Lean Startup: Agility and Continuous Validation

The Lean Startup, popularized by Eric Ries, is based on the Build-Measure-Learn principle. The objective is to quickly develop an MVP (Minimum Viable Product), test hypotheses, and measure feedback to adjust the offering based on actual demand. This helps reduce risks by limiting initial investments, learn continuously through data collected from users, and iterate rapidly to converge toward a viable solution.

A reference example is Dropbox. Rather than building a complete solution, Dropbox first created a simple video demonstrating its concept. The enthusiasm generated validated market interest even before development was completed.

 

Design Thinking: Deep Understanding of Users

Design Thinking, meanwhile, is a human-centered approach. It follows an iterative five-stage process: Empathize, Define, Ideate, Prototype, Test. The emphasis is on empathy to understand users’ deep needs, creativity to explore a wide range of solutions, and rapid prototyping to test ideas in a tangible way.

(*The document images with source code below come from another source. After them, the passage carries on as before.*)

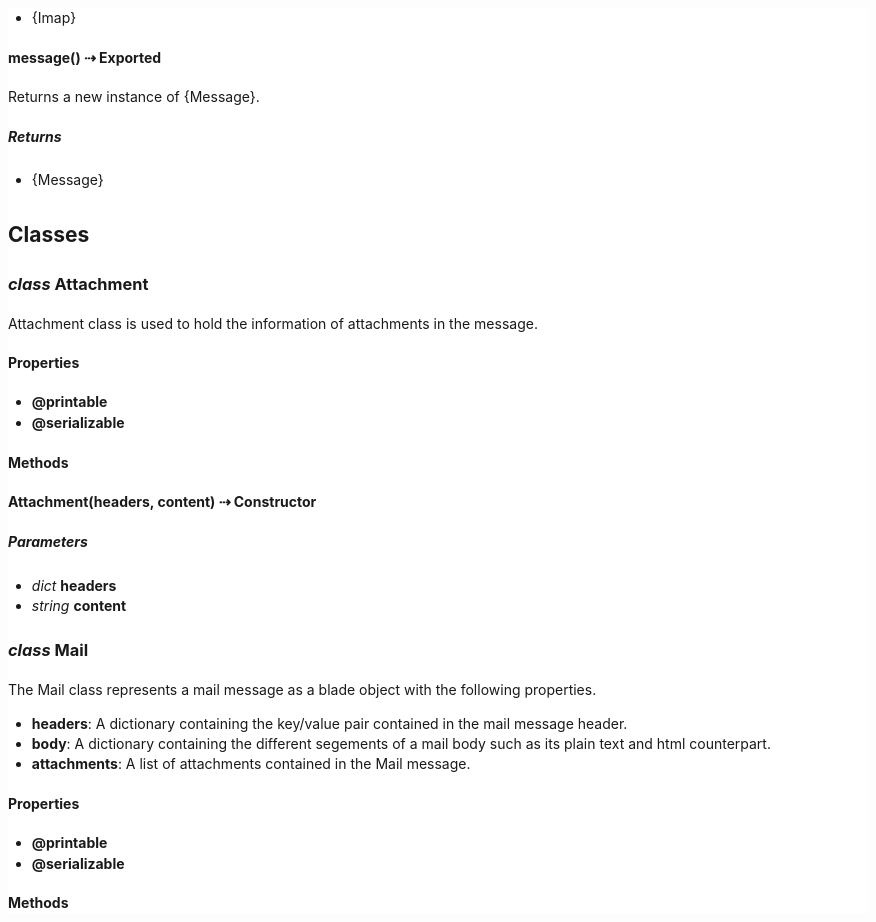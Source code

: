 - {Imap}



#### message() &#8674; Exported

Returns a new instance of {Message}.
##### Returns

- {Message}



## Classes

### _class_ Attachment

Attachment class is used to hold the information of attachments in the 
message.



#### Properties

 - __@printable__
 - __@serializable__

#### Methods

#### Attachment(headers, content) &#8674; Constructor


##### Parameters

- _dict_ **headers**
- _string_ **content**



### _class_ Mail

The Mail class represents a mail message as a blade object with the following 
properties.

- __headers__: A dictionary containing the key/value pair contained in the 
   mail message header.
- __body__: A dictionary containing the different segements of a mail body such 
   as its plain text and html counterpart.
- __attachments__: A list of attachments contained in the Mail message.



#### Properties

 - __@printable__
 - __@serializable__

#### Methods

The iconic example is Airbnb. Through Design Thinking, Airbnb conducted interviews with its users, identified critical problems (such as photo quality), and prototyped solutions like professional photography services.

 

Lean Startup vs Design Thinking: Complementary Approaches

While Lean Startup and Design Thinking may seem to have different objectives, they are actually complementary.

Design Thinking to explore and understand: You begin by empathizing with your users to identify specific needs and generate innovative solutions.

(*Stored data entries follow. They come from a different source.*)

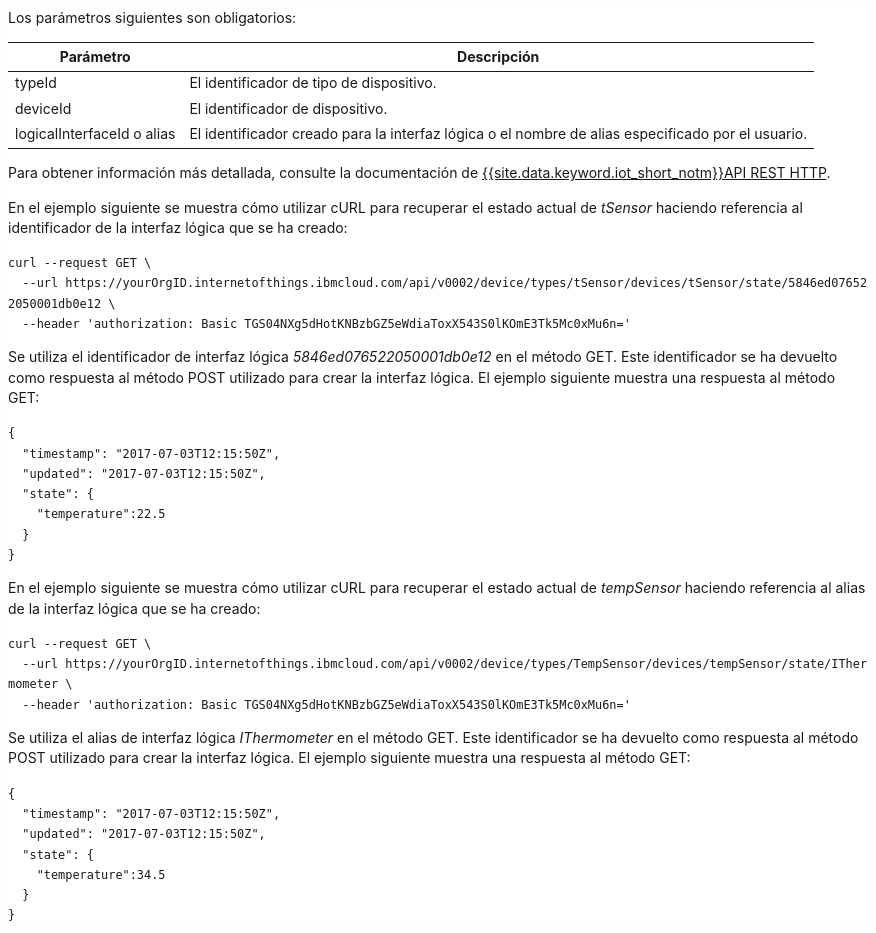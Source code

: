 Los parámetros siguientes son obligatorios:  

Parámetro	|	Descripción
------	|	-----
typeId	|	El identificador de tipo de dispositivo.
deviceId	|	El identificador de dispositivo.
logicalInterfaceId o alias|	El identificador creado para la interfaz lógica o el nombre de alias especificado por el usuario. 


Para obtener información más detallada, consulte la documentación de [{{site.data.keyword.iot_short_notm}}API REST HTTP](https://docs.internetofthings.ibmcloud.com/apis/swagger/v0002/state-mgmt.html#!/Device_Types).

En el ejemplo siguiente se muestra cómo utilizar cURL para recuperar el estado actual de *tSensor* haciendo referencia al identificador de la interfaz lógica que se ha creado:
```
curl --request GET \
  --url https://yourOrgID.internetofthings.ibmcloud.com/api/v0002/device/types/tSensor/devices/tSensor/state/5846ed076522050001db0e12 \
  --header 'authorization: Basic TGS04NXg5dHotKNBzbGZ5eWdiaToxX543S0lKOmE3Tk5Mc0xMu6n='
```

Se utiliza el identificador de interfaz lógica *5846ed076522050001db0e12* en el método GET. Este identificador se ha devuelto como respuesta al método POST utilizado para crear la interfaz lógica.
El ejemplo siguiente muestra una respuesta al método GET:
```
{
  "timestamp": "2017-07-03T12:15:50Z",
  "updated": "2017-07-03T12:15:50Z",
  "state": {
    "temperature":22.5
  }
}
```

En el ejemplo siguiente se muestra cómo utilizar cURL para recuperar el estado actual de *tempSensor* haciendo referencia al alias de la interfaz lógica que se ha creado:
```
curl --request GET \
  --url https://yourOrgID.internetofthings.ibmcloud.com/api/v0002/device/types/TempSensor/devices/tempSensor/state/IThermometer \
  --header 'authorization: Basic TGS04NXg5dHotKNBzbGZ5eWdiaToxX543S0lKOmE3Tk5Mc0xMu6n='
```

Se utiliza el alias de interfaz lógica *IThermometer* en el método GET. Este identificador se ha devuelto como respuesta al método POST utilizado para crear la interfaz lógica.
El ejemplo siguiente muestra una respuesta al método GET:
```
{
  "timestamp": "2017-07-03T12:15:50Z",
  "updated": "2017-07-03T12:15:50Z",
  "state": {
    "temperature":34.5
  }
}
```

Lean Startup to test and validate: Once hypotheses are formulated through Design Thinking, you develop an MVP to test these solutions in the market, collect concrete data, and iterate rapidly.

Why Combine Both? By combining these approaches, you significantly reduce uncertainties. Design Thinking ensures that the problem being addressed is real and relevant to users. The Lean Startup allows you to immediately test solutions to ensure their economic viability. It fosters creativity and understanding of needs.

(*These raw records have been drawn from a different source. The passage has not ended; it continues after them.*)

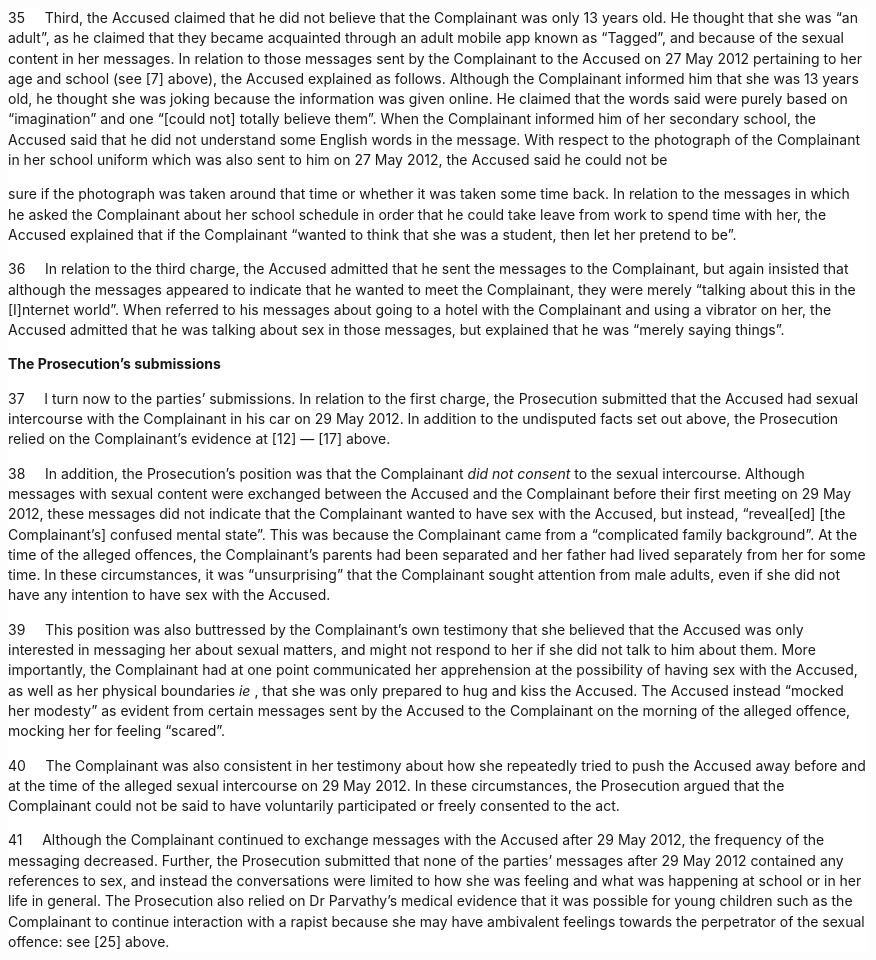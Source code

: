 35     Third, the Accused claimed that he did not believe that the Complainant was only 13 years old. He thought that she was “an adult”, as he claimed that they became acquainted through an adult mobile app known as “Tagged”, and because of the sexual content in her messages. In relation to those messages sent by the Complainant to the Accused on 27 May 2012 pertaining to her age and school (see [7] above), the Accused explained as follows. Although the Complainant informed him that she was 13 years old, he thought she was joking because the information was given online. He claimed that the words said were purely based on “imagination” and one “[could not] totally believe them”. When the Complainant informed him of her secondary school, the Accused said that he did not understand some English words in the message. With respect to the photograph of the Complainant in her school uniform which was also sent to him on 27 May 2012, the Accused said he could not be 


sure if the photograph was taken around that time or whether it was taken some time back. In relation to the messages in which he asked the Complainant about her school schedule in order that he could take leave from work to spend time with her, the Accused explained that if the Complainant “wanted to think that she was a student, then let her pretend to be”. 

36     In relation to the third charge, the Accused admitted that he sent the messages to the Complainant, but again insisted that although the messages appeared to indicate that he wanted to meet the Complainant, they were merely “talking about this in the [I]nternet world”. When referred to his messages about going to a hotel with the Complainant and using a vibrator on her, the Accused admitted that he was talking about sex in those messages, but explained that he was “merely saying things”. 

**The Prosecution’s submissions** 

37     I turn now to the parties’ submissions. In relation to the first charge, the Prosecution submitted that the Accused had sexual intercourse with the Complainant in his car on 29 May 2012. In addition to the undisputed facts set out above, the Prosecution relied on the Complainant’s evidence at [12] — [17] above. 

38     In addition, the Prosecution’s position was that the Complainant _did not consent_ to the sexual intercourse. Although messages with sexual content were exchanged between the Accused and the Complainant before their first meeting on 29 May 2012, these messages did not indicate that the Complainant wanted to have sex with the Accused, but instead, “reveal[ed] [the Complainant’s] confused mental state”. This was because the Complainant came from a “complicated family background”. At the time of the alleged offences, the Complainant’s parents had been separated and her father had lived separately from her for some time. In these circumstances, it was “unsurprising” that the Complainant sought attention from male adults, even if she did not have any intention to have sex with the Accused. 

39     This position was also buttressed by the Complainant’s own testimony that she believed that the Accused was only interested in messaging her about sexual matters, and might not respond to her if she did not talk to him about them. More importantly, the Complainant had at one point communicated her apprehension at the possibility of having sex with the Accused, as well as her physical boundaries _ie_ , that she was only prepared to hug and kiss the Accused. The Accused instead “mocked her modesty” as evident from certain messages sent by the Accused to the Complainant on the morning of the alleged offence, mocking her for feeling “scared”. 

40     The Complainant was also consistent in her testimony about how she repeatedly tried to push the Accused away before and at the time of the alleged sexual intercourse on 29 May 2012. In these circumstances, the Prosecution argued that the Complainant could not be said to have voluntarily participated or freely consented to the act. 

41     Although the Complainant continued to exchange messages with the Accused after 29 May 2012, the frequency of the messaging decreased. Further, the Prosecution submitted that none of the parties’ messages after 29 May 2012 contained any references to sex, and instead the conversations were limited to how she was feeling and what was happening at school or in her life in general. The Prosecution also relied on Dr Parvathy’s medical evidence that it was possible for young children such as the Complainant to continue interaction with a rapist because she may have ambivalent feelings towards the perpetrator of the sexual offence: see [25] above.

The Lean Startup transforms these ideas into concrete prototypes verified in the field for rapid validation. Together, these approaches enable us to innovate with efficiency and impact. Design Thinking puts the user at the heart of the process: understand before creating. The Lean Startup tests hypotheses to ensure the solution meets real demand. This combination helps avoid two common pitfalls: a solution disconnected from users or a product without a market. The rapid iteration of the Lean Startup combined with the ideation phase of Design Thinking accelerates the innovation process. Teams move from exploring needs to concrete tests, thus converging toward an optimal solution in reduced time.

 

Steps to Combine Lean Startup and Design Thinking

Step 1: Understand the Problem (Design Thinking—Empathize)

The first step is to observe and listen to your users: conduct interviews to identify frustrations and unaddressed needs. Use tools like Customer Journey Mapping or empathy maps.

Step 2: Define the Problem (Design Thinking—Define)

Synthesize the information gathered to formulate a clear problem to solve.

Focus: What is the users’ main pain point?

Step 3: Generate Solutions (Design Thinking—Ideate)

Organize brainstorming sessions to explore innovative solutions without self-censorship.

Use methods like the Six Thinking Hats to diversify perspectives.

Step 4: Develop an MVP (Lean Startup—Build)

Transform your best idea into an MVP: a minimalist version that addresses the identified problem.

Step 5: Test and Learn (Lean Startup—Measure & Learn)

Launch the MVP to a limited sample of users: collect quantitative and qualitative feedback and iterate to refine the solution.

 

By combining Design Thinking and Lean Startup, you create a complete innovation process: a deep understanding of user needs and rapid validation to test and iterate on proposed solutions.

 

As Tim Brown, CEO of IDEO, says: “Innovation is a combination of empathy and pragmatism.”